* Saved data entries *
*** Begin section ***

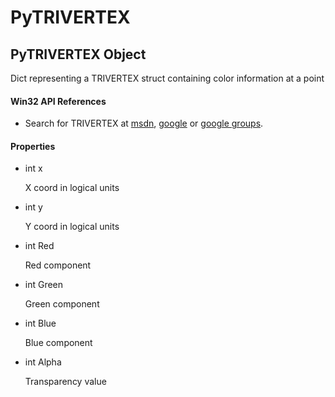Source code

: # PyTRIVERTEX


## PyTRIVERTEX Object

Dict representing a TRIVERTEX struct containing color information at a point

#### Win32 API References

  - Search for TRIVERTEX at [msdn](http://search.msdn.microsoft.com/search/results.aspx?view=msdn&query=TRIVERTEX.md), [google](http://www.google.com/search?q=TRIVERTEX.md) or [google groups](http://groups.google.com/groups?q=TRIVERTEX.md)\.

#### Properties

  - int x

    X coord in logical units

  - int y

    Y coord in logical units

  - int Red

    Red component

  - int Green

    Green component

  - int Blue

    Blue component

  - int Alpha

    Transparency value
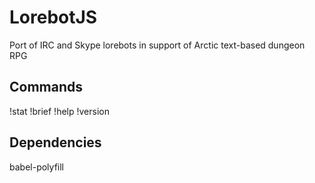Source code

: # LorebotJS
Port of IRC and Skype lorebots in support of Arctic text-based dungeon RPG

## Commands
!stat
!brief
!help
!version

## Dependencies

babel-polyfill
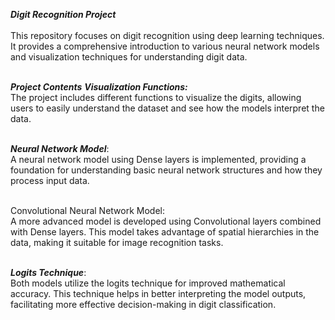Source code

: *****Digit Recognition Project***** <br> <br>
This repository focuses on digit recognition using deep learning techniques. It provides a comprehensive introduction to various neural network models and visualization techniques for understanding digit data.<br><br>

*****Project Contents*****
***Visualization Functions:*** <br> The project includes different functions to visualize the digits, allowing users to easily understand the dataset and see how the models interpret the data.<br><br>

***Neural Network Model***:<br> A neural network model using Dense layers is implemented, providing a foundation for understanding basic neural network structures and how they process input data.<br><br>

Convolutional Neural Network Model:<br> A more advanced model is developed using Convolutional layers combined with Dense layers. This model takes advantage of spatial hierarchies in the data, making it suitable for image recognition tasks.<br><br>

***Logits Technique***:<br> Both models utilize the logits technique for improved mathematical accuracy. This technique helps in better interpreting the model outputs, facilitating more effective decision-making in digit classification.<br><br>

*** End section ***

* Required action *
Pull out every line of the records that includes the string "coord".

* Exercise solution *
    X coord in logical units
    Y coord in logical units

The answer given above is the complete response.